▶ [WHAT YOU NEED TO DO] Give back only the lines in the records below from the one with "effectful expressions, $\Gamma" to the one with "(i.e., $t$). As", both inclusive, word for word.
■ ■ ■
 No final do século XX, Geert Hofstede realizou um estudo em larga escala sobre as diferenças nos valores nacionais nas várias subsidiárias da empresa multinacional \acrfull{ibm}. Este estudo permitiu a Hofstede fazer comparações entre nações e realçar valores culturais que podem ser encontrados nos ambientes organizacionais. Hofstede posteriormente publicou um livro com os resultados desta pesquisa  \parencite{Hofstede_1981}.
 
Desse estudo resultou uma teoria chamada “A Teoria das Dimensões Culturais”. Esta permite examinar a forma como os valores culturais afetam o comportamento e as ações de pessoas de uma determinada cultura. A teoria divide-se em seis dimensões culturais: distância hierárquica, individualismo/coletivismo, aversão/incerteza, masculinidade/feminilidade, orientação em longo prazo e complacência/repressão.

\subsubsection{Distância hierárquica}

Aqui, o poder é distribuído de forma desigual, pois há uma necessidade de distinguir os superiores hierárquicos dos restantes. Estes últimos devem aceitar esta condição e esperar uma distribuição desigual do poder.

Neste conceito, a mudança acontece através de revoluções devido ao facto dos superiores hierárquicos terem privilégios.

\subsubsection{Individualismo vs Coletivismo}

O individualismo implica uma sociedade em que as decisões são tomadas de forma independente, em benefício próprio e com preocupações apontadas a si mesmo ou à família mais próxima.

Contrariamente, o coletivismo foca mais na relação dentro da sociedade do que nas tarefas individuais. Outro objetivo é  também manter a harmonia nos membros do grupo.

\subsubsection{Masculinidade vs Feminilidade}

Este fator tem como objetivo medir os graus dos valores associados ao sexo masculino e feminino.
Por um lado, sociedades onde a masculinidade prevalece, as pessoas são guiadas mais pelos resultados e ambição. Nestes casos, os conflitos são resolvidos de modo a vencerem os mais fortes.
■ ■ ■
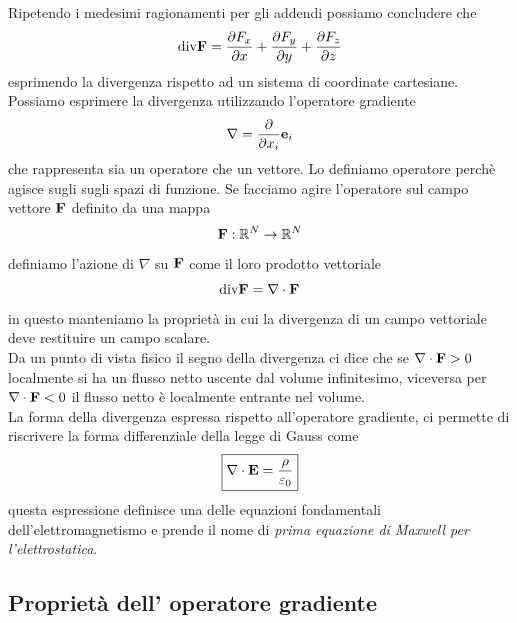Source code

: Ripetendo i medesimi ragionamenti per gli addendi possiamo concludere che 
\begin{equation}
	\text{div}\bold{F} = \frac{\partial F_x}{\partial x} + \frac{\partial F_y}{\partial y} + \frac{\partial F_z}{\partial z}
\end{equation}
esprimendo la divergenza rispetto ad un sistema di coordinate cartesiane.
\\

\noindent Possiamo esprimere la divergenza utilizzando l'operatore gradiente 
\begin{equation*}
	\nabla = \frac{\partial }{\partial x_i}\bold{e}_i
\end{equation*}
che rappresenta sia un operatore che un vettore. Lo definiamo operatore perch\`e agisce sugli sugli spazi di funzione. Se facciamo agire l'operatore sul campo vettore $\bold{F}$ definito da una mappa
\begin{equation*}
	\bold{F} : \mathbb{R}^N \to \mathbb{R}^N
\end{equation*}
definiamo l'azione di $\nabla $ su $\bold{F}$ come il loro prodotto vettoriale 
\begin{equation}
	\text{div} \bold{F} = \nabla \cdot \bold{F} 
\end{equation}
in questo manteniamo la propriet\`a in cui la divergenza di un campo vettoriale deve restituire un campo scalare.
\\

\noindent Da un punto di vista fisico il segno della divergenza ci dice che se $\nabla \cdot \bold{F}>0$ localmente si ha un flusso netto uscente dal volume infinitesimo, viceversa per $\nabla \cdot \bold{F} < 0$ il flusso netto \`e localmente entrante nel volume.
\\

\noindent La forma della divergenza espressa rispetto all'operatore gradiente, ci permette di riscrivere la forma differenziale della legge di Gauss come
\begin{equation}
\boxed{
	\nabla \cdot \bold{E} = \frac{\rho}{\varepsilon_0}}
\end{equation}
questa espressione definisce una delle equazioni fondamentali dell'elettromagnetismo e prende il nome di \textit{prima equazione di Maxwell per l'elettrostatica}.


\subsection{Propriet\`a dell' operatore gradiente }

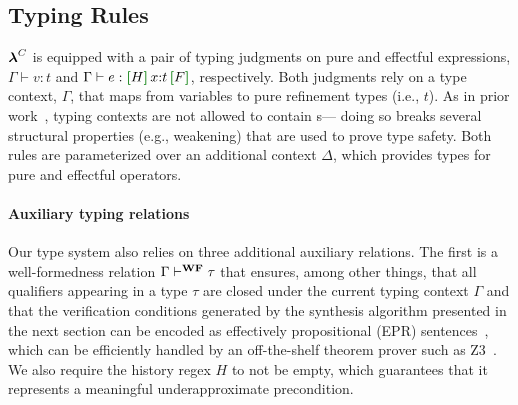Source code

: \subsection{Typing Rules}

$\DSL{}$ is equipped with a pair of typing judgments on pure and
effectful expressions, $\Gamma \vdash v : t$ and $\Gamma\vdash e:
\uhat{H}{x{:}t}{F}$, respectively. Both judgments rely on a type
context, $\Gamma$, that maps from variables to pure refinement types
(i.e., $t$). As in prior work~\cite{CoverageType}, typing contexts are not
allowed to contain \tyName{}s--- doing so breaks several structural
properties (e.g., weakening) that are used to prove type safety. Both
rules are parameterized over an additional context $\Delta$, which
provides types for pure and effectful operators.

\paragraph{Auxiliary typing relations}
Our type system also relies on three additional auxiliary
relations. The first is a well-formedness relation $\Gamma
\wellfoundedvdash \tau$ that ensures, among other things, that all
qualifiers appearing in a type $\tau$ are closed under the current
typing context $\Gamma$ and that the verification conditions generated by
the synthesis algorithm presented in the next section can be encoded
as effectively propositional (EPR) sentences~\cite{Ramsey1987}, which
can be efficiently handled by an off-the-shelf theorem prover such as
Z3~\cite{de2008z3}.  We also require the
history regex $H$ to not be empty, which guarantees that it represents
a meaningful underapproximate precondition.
■ ■ ■
▶ [EXPECTED ANSWER]
effectful expressions, $\Gamma \vdash v : t$ and $\Gamma\vdash e:
\uhat{H}{x{:}t}{F}$, respectively. Both judgments rely on a type
context, $\Gamma$, that maps from variables to pure refinement types
(i.e., $t$). As in prior work~\cite{CoverageType}, typing contexts are not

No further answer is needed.